A pasta também tem argumentado ao TCU que a redação da lei que prevê o investimento cruzado não condiciona que ele seja feito apenas de uma forma, como pela execução direta de obras pela concessionária. Com o modelo sugerido, há uma expectativa de que haja mais alinhamento de interesse entre o que quer o poder público e a futura concessionária, já que quem vai executar a obra é a empresa que também vai operar a ferrovia, o que a incentiva a entregar o empreendimento mais rápido e com mais qualidade.

No modelo de execução direta, não há processo competitivo para o empreendimento. Além disso, o ministério tem chamado atenção para o fato de que as concessionárias que ficaram com a responsabilidade de construir ferrovias fora de seu objeto de concessão não são construtoras, e portanto não teriam o core business necessário. Entraves em questões como de licenciamento e reequilíbrios contratuais são outros pontos levantados pelo governo como desvantagens da execução direta.

Acordo da MRS

O processo de repactuação da MRS é emblemático porque é a partir dele que o TCU deve estabelecer balizas sobre as novas formas de fazer investimento cruzado. Embora a repactuação da Malha Paulista já tenha passado pelo tribunal, à época, o instrumento das contas vinculadas ainda não havia sido oficialmente discutido no processo. Recentemente, a ANTT aprovou a previsão de uma conta para a Rumo depositar parte do “adicional de vantajosidade” acordado na repactuação, que soma R$ 670 milhões. Quitada antes dessa deliberação, a primeira parcela foi direto para o OGU (Orçamento-Geral da União).

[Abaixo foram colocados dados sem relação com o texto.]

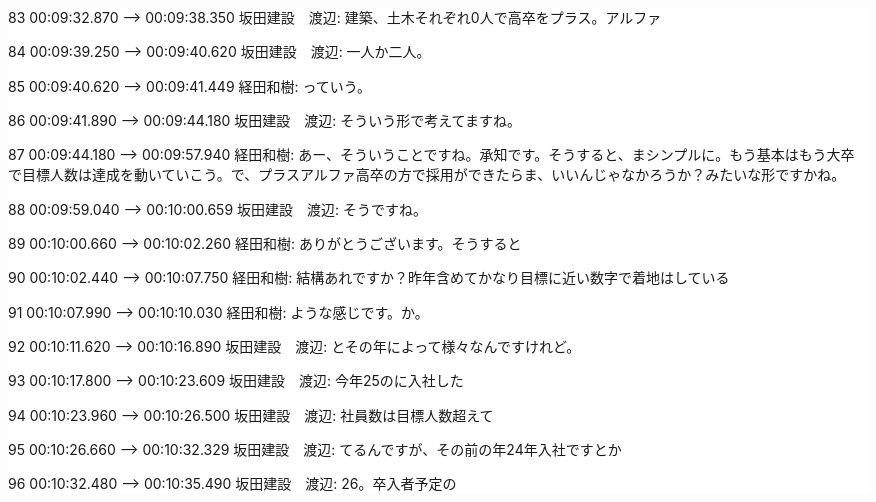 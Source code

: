 83
00:09:32.870 --> 00:09:38.350
坂田建設　渡辺: 建築、土木それぞれ0人で高卒をプラス。アルファ

84
00:09:39.250 --> 00:09:40.620
坂田建設　渡辺: 一人か二人。

85
00:09:40.620 --> 00:09:41.449
経田和樹: っていう。

86
00:09:41.890 --> 00:09:44.180
坂田建設　渡辺: そういう形で考えてますね。

87
00:09:44.180 --> 00:09:57.940
経田和樹: あー、そういうことですね。承知です。そうすると、まシンプルに。もう基本はもう大卒で目標人数は達成を動いていこう。で、プラスアルファ高卒の方で採用ができたらま、いいんじゃなかろうか？みたいな形ですかね。

88
00:09:59.040 --> 00:10:00.659
坂田建設　渡辺: そうですね。

89
00:10:00.660 --> 00:10:02.260
経田和樹: ありがとうございます。そうすると

90
00:10:02.440 --> 00:10:07.750
経田和樹: 結構あれですか？昨年含めてかなり目標に近い数字で着地はしている

91
00:10:07.990 --> 00:10:10.030
経田和樹: ような感じです。か。

92
00:10:11.620 --> 00:10:16.890
坂田建設　渡辺: とその年によって様々なんですけれど。

93
00:10:17.800 --> 00:10:23.609
坂田建設　渡辺: 今年25のに入社した

94
00:10:23.960 --> 00:10:26.500
坂田建設　渡辺: 社員数は目標人数超えて

95
00:10:26.660 --> 00:10:32.329
坂田建設　渡辺: てるんですが、その前の年24年入社ですとか

96
00:10:32.480 --> 00:10:35.490
坂田建設　渡辺: 26。卒入者予定の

Pela MRS, é esperado que o montante do adicional de vantajosidade seja maior. No acordo, segundo apurou a Agência iNFRA, foi definida uma lista de projetos que poderão receber os recursos do investimento cruzado gerado pelo novo contrato. Após a conclusão das tratativas na SecexConsenso, por sua vez, o MPTCU (Ministério Público junto ao Tribunal de Contas da União) se manifestou contrário ao acordo. Agora caberá ao plenário dar a palavra final.